● Task input

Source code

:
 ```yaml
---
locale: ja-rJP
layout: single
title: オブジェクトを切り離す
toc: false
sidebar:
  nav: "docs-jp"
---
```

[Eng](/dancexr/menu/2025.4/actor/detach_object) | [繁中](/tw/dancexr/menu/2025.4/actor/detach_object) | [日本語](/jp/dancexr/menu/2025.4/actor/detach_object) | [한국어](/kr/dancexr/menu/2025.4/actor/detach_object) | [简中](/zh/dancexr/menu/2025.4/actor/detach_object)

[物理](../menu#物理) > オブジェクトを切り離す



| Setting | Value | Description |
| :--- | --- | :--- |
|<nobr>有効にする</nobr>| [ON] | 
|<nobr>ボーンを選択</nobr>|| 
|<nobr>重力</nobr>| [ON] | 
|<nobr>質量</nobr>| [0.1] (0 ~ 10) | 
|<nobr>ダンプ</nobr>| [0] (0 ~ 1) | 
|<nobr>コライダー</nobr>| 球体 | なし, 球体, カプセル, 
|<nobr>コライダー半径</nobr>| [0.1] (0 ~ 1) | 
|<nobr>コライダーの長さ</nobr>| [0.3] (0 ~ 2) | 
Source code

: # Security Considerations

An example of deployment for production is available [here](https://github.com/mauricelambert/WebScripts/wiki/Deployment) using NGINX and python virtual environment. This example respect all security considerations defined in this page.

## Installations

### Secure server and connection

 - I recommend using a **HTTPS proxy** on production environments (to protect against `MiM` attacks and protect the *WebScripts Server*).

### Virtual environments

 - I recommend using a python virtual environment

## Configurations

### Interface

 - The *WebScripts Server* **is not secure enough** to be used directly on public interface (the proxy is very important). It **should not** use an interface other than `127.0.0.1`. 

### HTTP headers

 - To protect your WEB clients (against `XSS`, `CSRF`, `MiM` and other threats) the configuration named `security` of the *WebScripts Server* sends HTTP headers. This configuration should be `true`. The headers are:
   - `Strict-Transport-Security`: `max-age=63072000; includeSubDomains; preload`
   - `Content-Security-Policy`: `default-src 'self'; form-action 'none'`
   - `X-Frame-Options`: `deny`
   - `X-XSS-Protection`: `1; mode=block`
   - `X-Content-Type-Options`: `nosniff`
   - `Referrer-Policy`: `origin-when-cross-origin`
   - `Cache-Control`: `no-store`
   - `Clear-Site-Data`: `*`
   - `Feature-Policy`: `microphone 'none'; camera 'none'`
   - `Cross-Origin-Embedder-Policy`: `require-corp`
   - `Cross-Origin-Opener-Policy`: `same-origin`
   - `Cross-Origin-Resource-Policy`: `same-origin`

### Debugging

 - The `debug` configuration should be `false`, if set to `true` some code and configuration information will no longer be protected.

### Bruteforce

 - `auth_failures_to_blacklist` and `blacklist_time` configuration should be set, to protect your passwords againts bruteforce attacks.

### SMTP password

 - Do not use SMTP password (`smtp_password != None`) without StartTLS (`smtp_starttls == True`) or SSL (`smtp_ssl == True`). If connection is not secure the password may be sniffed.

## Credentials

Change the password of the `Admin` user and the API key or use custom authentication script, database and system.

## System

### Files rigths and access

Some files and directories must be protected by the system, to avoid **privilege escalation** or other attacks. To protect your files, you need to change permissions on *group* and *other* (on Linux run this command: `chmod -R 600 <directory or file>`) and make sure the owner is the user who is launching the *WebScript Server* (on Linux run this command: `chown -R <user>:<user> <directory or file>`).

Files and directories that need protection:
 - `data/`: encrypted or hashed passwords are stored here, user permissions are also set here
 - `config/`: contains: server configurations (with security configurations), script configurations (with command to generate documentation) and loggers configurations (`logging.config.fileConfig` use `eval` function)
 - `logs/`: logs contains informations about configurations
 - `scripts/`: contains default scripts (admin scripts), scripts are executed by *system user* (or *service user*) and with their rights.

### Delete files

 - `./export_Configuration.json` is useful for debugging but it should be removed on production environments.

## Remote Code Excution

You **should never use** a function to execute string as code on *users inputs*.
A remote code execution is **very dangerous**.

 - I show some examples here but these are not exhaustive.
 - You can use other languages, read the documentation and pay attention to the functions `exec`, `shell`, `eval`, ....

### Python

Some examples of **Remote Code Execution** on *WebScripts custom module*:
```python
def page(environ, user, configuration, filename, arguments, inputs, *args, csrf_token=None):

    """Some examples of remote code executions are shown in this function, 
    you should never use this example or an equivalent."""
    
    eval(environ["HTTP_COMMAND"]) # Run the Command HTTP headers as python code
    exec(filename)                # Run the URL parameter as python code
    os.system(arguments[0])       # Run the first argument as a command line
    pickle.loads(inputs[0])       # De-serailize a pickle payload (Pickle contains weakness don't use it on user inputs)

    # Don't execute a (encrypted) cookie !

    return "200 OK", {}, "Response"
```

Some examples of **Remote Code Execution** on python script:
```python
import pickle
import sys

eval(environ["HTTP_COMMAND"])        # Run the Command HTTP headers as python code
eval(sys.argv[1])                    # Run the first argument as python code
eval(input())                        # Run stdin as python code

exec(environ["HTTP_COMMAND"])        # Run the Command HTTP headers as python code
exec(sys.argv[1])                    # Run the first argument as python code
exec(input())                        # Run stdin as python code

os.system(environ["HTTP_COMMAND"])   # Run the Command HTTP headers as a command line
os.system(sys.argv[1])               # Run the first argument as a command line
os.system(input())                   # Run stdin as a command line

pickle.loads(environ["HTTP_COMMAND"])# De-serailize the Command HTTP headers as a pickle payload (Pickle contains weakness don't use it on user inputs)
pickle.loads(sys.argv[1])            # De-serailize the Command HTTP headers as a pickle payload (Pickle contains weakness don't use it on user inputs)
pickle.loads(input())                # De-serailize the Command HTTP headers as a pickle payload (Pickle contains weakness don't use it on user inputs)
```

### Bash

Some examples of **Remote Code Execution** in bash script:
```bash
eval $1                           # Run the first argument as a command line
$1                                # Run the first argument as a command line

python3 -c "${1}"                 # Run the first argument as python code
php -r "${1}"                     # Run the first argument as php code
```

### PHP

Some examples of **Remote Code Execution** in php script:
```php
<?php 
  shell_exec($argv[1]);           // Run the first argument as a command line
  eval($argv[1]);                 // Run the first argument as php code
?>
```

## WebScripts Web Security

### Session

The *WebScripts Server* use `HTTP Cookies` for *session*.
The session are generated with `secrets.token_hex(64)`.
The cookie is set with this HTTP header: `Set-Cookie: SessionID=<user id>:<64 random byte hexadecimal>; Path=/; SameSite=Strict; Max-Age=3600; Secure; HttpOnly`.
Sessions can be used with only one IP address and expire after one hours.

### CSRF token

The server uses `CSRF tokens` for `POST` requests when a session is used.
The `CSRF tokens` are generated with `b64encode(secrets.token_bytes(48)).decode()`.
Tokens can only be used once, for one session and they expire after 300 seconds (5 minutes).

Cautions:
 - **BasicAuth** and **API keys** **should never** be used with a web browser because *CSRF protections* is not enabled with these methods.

● Task directions
For each line of the listing that holds the word "directories", show that line.

● Exercise solution
Some files and directories must be protected by the system, to avoid **privilege escalation** or other attacks. To protect your files, you need to change permissions on *group* and *other* (on Linux run this command: `chmod -R 600 <directory or file>`) and make sure the owner is the user who is launching the *WebScript Server* (on Linux run this command: `chown -R <user>:<user> <directory or file>`).
Files and directories that need protection:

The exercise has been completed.